Under this bill, $46 million would be diverted from the budget to the two major political parties and minor parties that received at least five per cent of the votes in the 1968 election. Thus, the Democratic candidate and the Republican candidate would each receive $20.4 million, and Gov. George Wallace would receive about $6 million.
To anyone, $46 million is a large amount of money. This money could be spent on more important concerns, such as health, education, welfare, and aid for the elderly. If this method is continued, the amount of money allocated will grow because of the increase in population and the pressure of lobbyists.
Minor candidates will benefit greatly from this provision. They will have nothing to lose. If Wallace chooses to run, he will receive $6 million to spend, and no one can say how it will be spent. The taxpayer will pick up the tab.
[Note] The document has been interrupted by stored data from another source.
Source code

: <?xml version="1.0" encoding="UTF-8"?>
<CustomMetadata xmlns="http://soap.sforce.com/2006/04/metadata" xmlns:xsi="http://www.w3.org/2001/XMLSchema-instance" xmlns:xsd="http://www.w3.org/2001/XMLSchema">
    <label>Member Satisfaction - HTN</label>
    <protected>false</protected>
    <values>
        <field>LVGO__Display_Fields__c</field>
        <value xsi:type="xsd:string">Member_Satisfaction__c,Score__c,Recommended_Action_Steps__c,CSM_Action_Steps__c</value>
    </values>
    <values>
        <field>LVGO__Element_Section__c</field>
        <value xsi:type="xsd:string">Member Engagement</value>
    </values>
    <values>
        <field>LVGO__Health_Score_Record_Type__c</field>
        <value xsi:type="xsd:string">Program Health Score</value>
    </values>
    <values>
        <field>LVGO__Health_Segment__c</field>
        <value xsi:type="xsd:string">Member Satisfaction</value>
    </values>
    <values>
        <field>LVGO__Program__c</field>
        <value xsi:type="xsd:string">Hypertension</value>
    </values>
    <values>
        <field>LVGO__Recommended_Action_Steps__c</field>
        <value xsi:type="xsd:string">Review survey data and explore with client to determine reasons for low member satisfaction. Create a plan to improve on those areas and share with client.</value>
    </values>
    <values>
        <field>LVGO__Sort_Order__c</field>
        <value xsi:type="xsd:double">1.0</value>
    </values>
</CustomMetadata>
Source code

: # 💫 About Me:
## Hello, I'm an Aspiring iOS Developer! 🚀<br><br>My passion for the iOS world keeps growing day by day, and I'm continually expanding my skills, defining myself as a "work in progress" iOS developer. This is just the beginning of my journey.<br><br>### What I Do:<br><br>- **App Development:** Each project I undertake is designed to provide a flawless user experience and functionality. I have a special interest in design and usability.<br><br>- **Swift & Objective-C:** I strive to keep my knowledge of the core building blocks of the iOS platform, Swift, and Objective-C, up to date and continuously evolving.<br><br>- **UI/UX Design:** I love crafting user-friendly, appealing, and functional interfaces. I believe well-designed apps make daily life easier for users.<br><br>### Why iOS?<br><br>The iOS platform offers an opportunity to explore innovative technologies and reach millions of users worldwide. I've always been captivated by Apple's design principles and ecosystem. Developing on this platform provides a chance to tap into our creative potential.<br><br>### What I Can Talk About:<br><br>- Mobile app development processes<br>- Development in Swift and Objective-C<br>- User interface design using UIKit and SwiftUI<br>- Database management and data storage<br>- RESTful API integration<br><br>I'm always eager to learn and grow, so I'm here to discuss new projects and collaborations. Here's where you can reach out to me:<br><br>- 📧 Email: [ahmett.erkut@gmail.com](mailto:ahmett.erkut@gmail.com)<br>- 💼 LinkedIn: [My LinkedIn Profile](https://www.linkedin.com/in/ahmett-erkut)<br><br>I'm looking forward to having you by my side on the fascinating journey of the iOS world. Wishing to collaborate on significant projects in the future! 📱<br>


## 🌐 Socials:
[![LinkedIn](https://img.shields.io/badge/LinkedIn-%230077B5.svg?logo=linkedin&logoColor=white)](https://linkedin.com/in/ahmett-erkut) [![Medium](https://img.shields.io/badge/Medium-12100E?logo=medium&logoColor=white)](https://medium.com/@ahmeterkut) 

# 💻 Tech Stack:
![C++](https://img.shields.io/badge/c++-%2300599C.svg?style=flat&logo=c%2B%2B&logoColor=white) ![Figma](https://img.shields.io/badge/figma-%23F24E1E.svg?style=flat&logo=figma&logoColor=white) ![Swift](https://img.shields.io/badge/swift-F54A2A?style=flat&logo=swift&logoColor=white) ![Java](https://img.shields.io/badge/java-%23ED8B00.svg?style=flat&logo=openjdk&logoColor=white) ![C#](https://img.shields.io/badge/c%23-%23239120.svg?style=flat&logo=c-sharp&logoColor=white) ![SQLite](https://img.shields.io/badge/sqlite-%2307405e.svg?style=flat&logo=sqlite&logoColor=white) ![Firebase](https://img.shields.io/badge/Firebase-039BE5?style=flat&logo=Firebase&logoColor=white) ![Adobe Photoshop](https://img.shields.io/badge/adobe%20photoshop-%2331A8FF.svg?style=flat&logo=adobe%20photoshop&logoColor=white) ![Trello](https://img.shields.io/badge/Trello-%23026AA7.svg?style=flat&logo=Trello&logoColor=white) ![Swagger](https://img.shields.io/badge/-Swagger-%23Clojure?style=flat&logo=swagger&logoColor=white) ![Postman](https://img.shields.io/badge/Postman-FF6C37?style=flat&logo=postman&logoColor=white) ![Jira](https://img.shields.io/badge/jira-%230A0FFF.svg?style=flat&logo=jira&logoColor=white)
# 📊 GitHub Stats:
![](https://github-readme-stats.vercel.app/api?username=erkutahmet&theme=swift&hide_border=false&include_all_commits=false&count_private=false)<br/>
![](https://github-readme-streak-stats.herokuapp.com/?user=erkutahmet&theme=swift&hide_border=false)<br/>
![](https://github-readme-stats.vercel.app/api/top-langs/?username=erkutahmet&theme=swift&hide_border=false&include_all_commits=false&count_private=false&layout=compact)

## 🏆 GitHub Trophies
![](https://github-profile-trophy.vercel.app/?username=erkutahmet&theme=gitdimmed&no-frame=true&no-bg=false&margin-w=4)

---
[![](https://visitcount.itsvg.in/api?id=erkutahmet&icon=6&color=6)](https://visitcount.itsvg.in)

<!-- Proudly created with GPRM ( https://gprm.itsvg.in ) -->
This checkoff discriminates against splinter parties. If, for instance, a member of one of the major parties decides to run as an independent, or if the Black Caucus or the People’s Party poll five per cent of the total vote, they will be paid their campaign funds after the elections. This bill, in effect, kills the chances of the splinter parties making a serious run for the presidency.
The final point about this rider is that if the bill is defeated by Congress or if the President vetoes it, then the entire tax benefits of the 1971 act will be lost to the American people.